Anna es bióloga italiana enamorada del Perú. Que se dedique apasionadamente a preservar y a ganar zonas verdes para los peruanos es una manifestación natural en ella.
No sé en qué momento empezamos a mezclar parques con viajes y de esta asociación vino a mi cabeza el futuro aeropuerto de Chincheros, en Cusco.
–¿No sería genial –le dije– que el antiguo aeropuerto se convirtiera en un parque central para la ciudad?
–Como en Quito –asintió.
Así, me enteré de que el aeropuerto de Quito que yo conocía ya no existía. En su lugar se construyó uno más grande, ubicado a 25 kilómetros del centro, en Tababela.
–¿Van a hacer un parque donde estuvo el aeropuerto?
–Sí.
Y en mi mente vi a las huestes del quiteño Atahualpa descansar en amplios espacios bucólicos mientras que las del cusqueño Huáscar se contentaban con concentrarse entre pizzerías para turistas y agencias de viaje.
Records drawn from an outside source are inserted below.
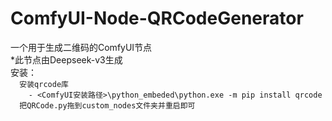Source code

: # ComfyUI-Node-QRCodeGenerator
一个用于生成二维码的ComfyUI节点  
*此节点由Deepseek-v3生成  
安装：  
`  安装qrcode库`  
`    - <ComfyUI安装路径>\python_embeded\python.exe -m pip install qrcode`   
`  把QRCode.py拖到custom_nodes文件夹并重启即可`
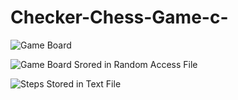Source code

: # Checker-Chess-Game-c-

![Game Board](https://lh3.googleusercontent.com/jwaihik3ZFxw5lmfRsYS6OkKO3OF1eZ0hGmrdNVn56tjuqKqMwP0HUH5ZYmrA3I3-JNacXZKFOi_t3_fN1YbysqkcDtzo4fSdEY9u76LcctQxPL-lz_HFwvbY2LXoXhrU8lGxAUCMu1ijB1lM3wpb5foSChtO-S4XIDK8TiDSxac48W34F6mzYMGxWZLY6c7tWi2a87Dc4pi-R76UdBUNQF20KXYD4VbxzyOV_z-W79hu4HTvBoqeGCzoEpox237rWyM1YSNdJPSoaDLdl2WxJp5YbTEbw4dbZuGEUc59UEFpOf_OIQKiuRy6X6oKg9oDGp6T-quu-HhtfBT3noZw8gpMHuRWEhL9cwv0iz150yTPEs2VQ6-kuiBw_mawX-Sm4xB9bd_S7ZNdAlI1hd7EW1FM43hNTYVReDcRdoES8ZOnltWxlOxAI-jwpZZclN8m1Sd0BQzmgZUM5Gtb2pVDKBSXPj0lVI8IbQ59bSApv2YKut_WiNlt1DGh9GvU2j6CCTH6C9Y3S2P3orXZuY3H8p98C6AXGROfgq0pTa-pLCu6plZ_tDvFhWZoLgqVvZuegTMUAQPdoJRHRSmuUcFbr6wcqQTU_bq0UJWu1FZDLTkTfPHtTDRmo4nEMxFsdAFKyIFkcZS2fZMrwF8lgeshhRXFCo6Geag0n9NXBTCaAbU-BBsjpmck7di596uxQ=w1025-h576-no?authuser=0)

![Game Board Srored in Random Access File](https://lh3.googleusercontent.com/mSGHkWk34Z9zE4pAypDMVHm_xOTX3tYBuL6PitswnwJifBgFyDsF7RUyeT5YMgUj-5JB2Iyc4lXGM0a09_RLzH8PTzDt76itMqptarby1ksNre6ZFMZVya1Dsfz9TTXH_yWt0P439-sPFS1ZWHQibBmk5VNYbKBi5U0rAEmegnFWZHsCWM54WFGsImdrCSQkYq2T0VkduJWUX0_Uu8rttN63zXicP2tau9ZkOKB4Sj0arsNwRaZoHzdTqtCSbjf1uSPgyyqCouUj1AnVd_ENman9ypwr_krHqD5e9vH5lFEX-QyTUSnELid_sdwhH-LquwZDja8jXMYcWutcy0AGBB7juH0O0P7hjaVXtjPn_fA8qPS6a59Cbr0J8vwrOiPsfjVSgml-m5pQJRYCU02cSMjGnhyl7AlHoS_Y8veYVVOkbEiJ5MXKKd-LK2Z7JPaVQAx5cHHc5q_b8LXE83L1yVDZGupeKI8XUpYRniSgyAfE_Z08g51WruzwA01h0vB8pAc5SbJhKwPqtswlWfygfO6kisULzGB0AcfeO33vFln4T38Ki5C_zUsIyVW-mUtGOFq_ykFUZJH5Kc4d8m4bp_I11y3Jzk7ycAWqFN3wvLCjhvTkC2KCHEDzGwfwm9ZXveKymHeop-LIrDr5ThjjMivMXmpdvDaCWfpY4jh4pVgLH3Tj2oMtIGq9tAsz3A=w1025-h576-no?authuser=0)

![Steps Stored in Text File](https://lh3.googleusercontent.com/eqBBtyp6lCI680OxVttXHKfNcc2Htl4qdCldW5wlSXuuFtSBRrWwd4uRNBxc2QAVmo5qwmcL7oRv5TREAQfE48SKBRpOaO_3rH_2ZVYbdi5FoktJGgglbYhQyn70kFZtxCcPviI8_p8a4S438YeyOMuGqZx0fX6wwYOh-gJqMKKbWaZPiUvHMd6u8Ec-hwcROarDIpt7OJzmTFRiB2fA1R2TVC5y1yFb_pI_FAK_BTHCtXEja8I2YUomxUUFfX0wddTIvOa0UoMjkbolUVe4x9MhXWGmPpZnNA2LUmcbGMdyUja8g_8WtETET2vHf5GVGx9Q7elEhbuSBXhOGATnI2AlbU_DDlsSndYzLDwYzfa1E2AOgNT_B_EmKCM9kXvhRzcyzv4mnb26gZ0dMfgRBbdf_sabuco2yFdNGBe96MaElxU466XbSkUPpAqaMQVGQU8-Dq2Ll0o7Y9NBMZswr4-vf9ugcy_3HAkjwcnvL7fbM7BtIJKF91AxOGYNlbWkXANr38MHbmJQToeVcMSQ5dwblgkJYNSB1r9jsilJ5kbKyEvqTZkykSJP82b-PrTqF4HV-bN-TrJnrP_7dJTh49LwHrMRhifN3sbHBDWLSbkJhHmbXZxChxVtmYgSZ-7d8tSK1vh-4l4gVUoK17ISxY7-bIOs_F3iMplbY_ymHy-Qj_lWuo1HzXzrm5Yxhg=w1025-h576-no?authuser=0)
Pocas veces una ciudad tiene la gran oportunidad de reordenarse mediante un parque nuevo en su corazón. Ahora Cusco la tiene. La perspectiva de un parque de ese tamaño permite detenerse a pensar una nueva etapa de desarrollo para la ciudad en la que se elevaría exponencialmente el valor de los barrios que existen en la zona. Además, le añadiría a esta hermosa ciudad un polo recreativo que no tiene hoy y que las urbes más amables poseen de manera central: grandes prados verdes, flora y fauna controlada, espacios para el arte y la lectura, un circuito para el deporte. Y, por supuesto, tendría un impacto ambiental benéfico para la calidad del aire y la regulación de la temperatura.
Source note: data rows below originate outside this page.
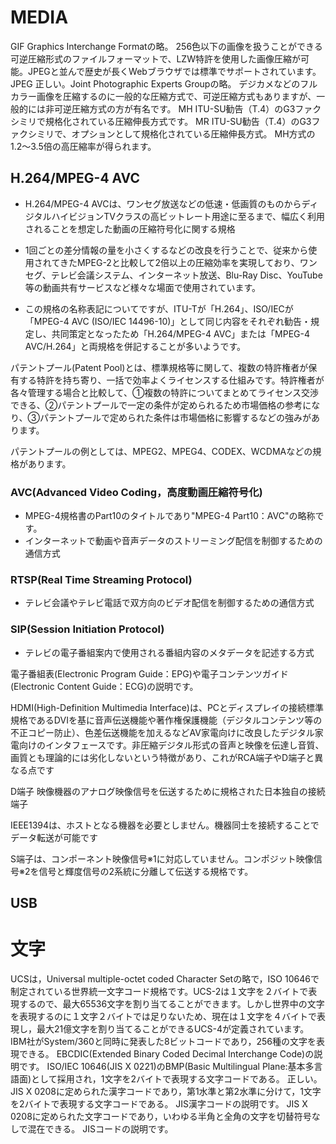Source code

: # MEDIA



GIF
Graphics Interchange Formatの略。
256色以下の画像を扱うことができる可逆圧縮形式のファイルフォーマットで、LZW特許を使用した画像圧縮が可能。JPEGと並んで歴史が長くWebブラウザでは標準でサポートされています。
JPEG
正しい。Joint Photographic Experts Groupの略。
デジカメなどのフルカラー画像を圧縮するのに一般的な圧縮方式で、可逆圧縮方式もありますが、一般的には非可逆圧縮方式の方が有名です。
MH
ITU-SU勧告（T.4）のG3ファクシミリで規格化されている圧縮伸長方式です。
MR
ITU-SU勧告（T.4）のG3ファクシミリで、オプションとして規格化されている圧縮伸長方式。
MH方式の1.2～3.5倍の高圧縮率が得られます。



## H.264/MPEG-4 AVC
- H.264/MPEG-4 AVCは、ワンセグ放送などの低速・低画質のものからディジタルハイビジョンTVクラスの高ビットレート用途に至るまで、幅広く利用されることを想定した動画の圧縮符号化に関する規格
- 1回ごとの差分情報の量を小さくするなどの改良を行うことで、従来から使用されてきたMPEG-2と比較して2倍以上の圧縮効率を実現しており、ワンセグ、テレビ会議システム、インターネット放送、Blu-Ray Disc、YouTube等の動画共有サービスなど様々な場面で使用されています。

- この規格の名称表記についてですが、ITU-Tが「H.264」、ISO/IECが「MPEG-4 AVC (ISO/IEC 14496-10)」として同じ内容をそれぞれ勧告・規定し、共同策定となったため「H.264/MPEG-4 AVC」または「MPEG-4 AVC/H.264」と両規格を併記することが多いようです。


パテントプール(Patent Pool)とは、標準規格等に関して、複数の特許権者が保有する特許を持ち寄り、一括で効率よくライセンスする仕組みです。特許権者が各々管理する場合と比較して、①複数の特許についてまとめてライセンス交渉できる、②パテントプールで一定の条件が定められるため市場価格の参考になり、③パテントプールで定められた条件は市場価格に影響するなどの強みがあります。

パテントプールの例としては、MPEG2、MPEG4、CODEX、WCDMAなどの規格があります。




### AVC(Advanced Video Coding，高度動画圧縮符号化)
- MPEG-4規格書のPart10のタイトルであり"MPEG-4 Part10：AVC"の略称です。
- インターネットで動画や音声データのストリーミング配信を制御するための通信方式


### RTSP(Real Time Streaming Protocol)
- テレビ会議やテレビ電話で双方向のビデオ配信を制御するための通信方式

### SIP(Session Initiation Protocol)
- テレビの電子番組案内で使用される番組内容のメタデータを記述する方式




電子番組表(Electronic Program Guide：EPG)や電子コンテンツガイド(Electronic Content Guide：ECG)の説明です。





HDMI(High-Definition Multimedia Interface)は、PCとディスプレイの接続標準規格であるDVIを基に音声伝送機能や著作権保護機能（デジタルコンテンツ等の不正コピー防止）、色差伝送機能を加えるなどAV家電向けに改良したデジタル家電向けのインタフェースです。非圧縮デジタル形式の音声と映像を伝達し音質、画質とも理論的には劣化しないという特徴があり、これがRCA端子やD端子と異なる点です


D端子
映像機器のアナログ映像信号を伝送するために規格された日本独自の接続端子



IEEE1394は、ホストとなる機器を必要としません。機器同士を接続することでデータ転送が可能です

S端子は、コンポーネント映像信号※1に対応していません。コンポジット映像信号※2を信号と輝度信号の2系統に分離して伝送する規格です。


## USB  






# 文字

UCSは，Universal multiple-octet coded Character Setの略で，ISO 10646で制定されている世界統一文字コード規格です。UCS-2は１文字を２バイトで表現するので、最大65536文字を割り当てることができます。しかし世界中の文字を表現するのに１文字２バイトでは足りないため、現在は１文字を４バイトで表現し，最大21億文字を割り当てることができるUCS-4が定義されています。
IBM社がSystem/360と同時に発表した8ビットコードであり，256種の文字を表現できる。
EBCDIC(Extended Binary Coded Decimal Interchange Code)の説明です。
ISO/IEC 10646(JIS X 0221)のBMP(Basic Multilingual Plane:基本多言語面)として採用され，1文字を2バイトで表現する文字コードである。
正しい。
JIS X 0208に定められた漢字コードであり，第1水準と第2水準に分けて，1文字を2バイトで表現する文字コードである。
JIS漢字コードの説明です。
JIS X 0208に定められた文字コードであり，いわゆる半角と全角の文字を切替符号なしで混在できる。
JISコードの説明です。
Como consta en este artículo, semanas después de despedirme de Anna esta idea me ha seguido dando vueltas y vueltas, como aviones sobre un aeropuerto congestionado.
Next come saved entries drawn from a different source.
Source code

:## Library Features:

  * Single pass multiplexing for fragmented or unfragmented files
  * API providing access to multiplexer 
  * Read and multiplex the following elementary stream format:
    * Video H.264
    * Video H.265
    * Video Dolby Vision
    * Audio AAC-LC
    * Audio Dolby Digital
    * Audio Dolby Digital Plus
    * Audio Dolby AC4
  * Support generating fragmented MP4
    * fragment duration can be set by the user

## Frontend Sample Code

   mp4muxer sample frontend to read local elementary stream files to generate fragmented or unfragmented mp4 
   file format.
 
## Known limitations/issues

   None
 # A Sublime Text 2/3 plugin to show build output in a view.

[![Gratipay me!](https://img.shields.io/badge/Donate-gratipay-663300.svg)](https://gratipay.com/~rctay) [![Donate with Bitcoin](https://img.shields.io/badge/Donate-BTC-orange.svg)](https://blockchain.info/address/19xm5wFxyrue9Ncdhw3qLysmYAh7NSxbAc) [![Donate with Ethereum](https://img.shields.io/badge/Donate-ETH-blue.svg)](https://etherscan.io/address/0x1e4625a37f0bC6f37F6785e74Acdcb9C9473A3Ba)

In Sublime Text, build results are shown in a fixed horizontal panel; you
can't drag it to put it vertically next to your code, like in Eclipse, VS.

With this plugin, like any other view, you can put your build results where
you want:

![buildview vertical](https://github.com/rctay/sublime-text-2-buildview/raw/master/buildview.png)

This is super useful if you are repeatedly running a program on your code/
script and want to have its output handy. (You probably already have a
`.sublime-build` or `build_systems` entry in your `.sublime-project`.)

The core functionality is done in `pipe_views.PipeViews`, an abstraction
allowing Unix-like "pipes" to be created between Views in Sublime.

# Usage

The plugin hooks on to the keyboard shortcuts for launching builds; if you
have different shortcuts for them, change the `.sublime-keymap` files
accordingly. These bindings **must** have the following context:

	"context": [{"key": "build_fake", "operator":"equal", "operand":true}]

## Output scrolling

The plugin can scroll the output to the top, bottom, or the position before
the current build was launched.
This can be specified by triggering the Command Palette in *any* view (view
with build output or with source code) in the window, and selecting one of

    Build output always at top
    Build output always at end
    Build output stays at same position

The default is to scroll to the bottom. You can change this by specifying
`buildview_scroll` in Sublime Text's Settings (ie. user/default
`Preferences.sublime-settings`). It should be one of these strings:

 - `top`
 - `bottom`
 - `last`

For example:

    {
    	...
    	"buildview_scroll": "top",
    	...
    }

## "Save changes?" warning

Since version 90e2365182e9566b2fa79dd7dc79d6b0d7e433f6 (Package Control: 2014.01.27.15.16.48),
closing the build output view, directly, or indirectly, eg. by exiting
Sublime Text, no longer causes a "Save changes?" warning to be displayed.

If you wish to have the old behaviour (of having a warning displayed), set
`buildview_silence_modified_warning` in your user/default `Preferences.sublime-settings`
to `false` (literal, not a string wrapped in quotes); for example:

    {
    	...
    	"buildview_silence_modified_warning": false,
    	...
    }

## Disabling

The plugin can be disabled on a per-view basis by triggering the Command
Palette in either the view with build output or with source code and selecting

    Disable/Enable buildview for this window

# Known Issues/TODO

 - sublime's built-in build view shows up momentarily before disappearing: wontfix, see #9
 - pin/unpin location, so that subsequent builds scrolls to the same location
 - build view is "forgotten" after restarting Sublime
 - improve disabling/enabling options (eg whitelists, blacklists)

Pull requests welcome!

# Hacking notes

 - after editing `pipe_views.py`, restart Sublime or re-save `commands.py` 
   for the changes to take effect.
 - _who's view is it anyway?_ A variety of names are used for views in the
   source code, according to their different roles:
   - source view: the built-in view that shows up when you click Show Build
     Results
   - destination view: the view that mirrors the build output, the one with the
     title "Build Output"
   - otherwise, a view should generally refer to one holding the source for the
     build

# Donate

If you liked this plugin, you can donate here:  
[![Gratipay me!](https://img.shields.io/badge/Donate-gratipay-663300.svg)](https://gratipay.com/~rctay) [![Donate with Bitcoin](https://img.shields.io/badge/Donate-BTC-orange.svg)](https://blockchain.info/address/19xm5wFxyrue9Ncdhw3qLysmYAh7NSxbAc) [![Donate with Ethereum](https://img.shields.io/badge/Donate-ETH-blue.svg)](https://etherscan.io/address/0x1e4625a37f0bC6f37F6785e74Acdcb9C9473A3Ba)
Si mis amigos cusqueños me generan envidia por la ciudad tan bonita que tienen, no quiero ni pensar lo que sentiré si llegaran a tener un parque central como no lo hay en otro lugar del país. Alguna vez escuché en un foro de urbanismo que Lima se perdió la oportunidad de tener uno en su área céntrica cuando el viejo hipódromo de San Felipe vio construir en su terreno lo que hoy es la residencial del mismo nombre. No me considero capaz de juzgar esa decisión a cincuenta años del contexto que la acompañó y en una rama que no es de mi especialidad, pero tampoco soy capaz de imaginarme una ciudad de alta calidad de vida sin grandes áreas verdes cerca de sus habitantes.
–¿Y qué piensas del Golf en San Isidro? –me dice Anna.
Le hago un gesto vago mientras se me aparecen esas 48 hectáreas de césped rodeado de alambrada al que pueden ingresar pocos privilegiados. Y pienso –pero no se lo digo– que Cusco la tiene infinitamente más fácil con su aeropuerto que Lima con su déficit de solidaridad.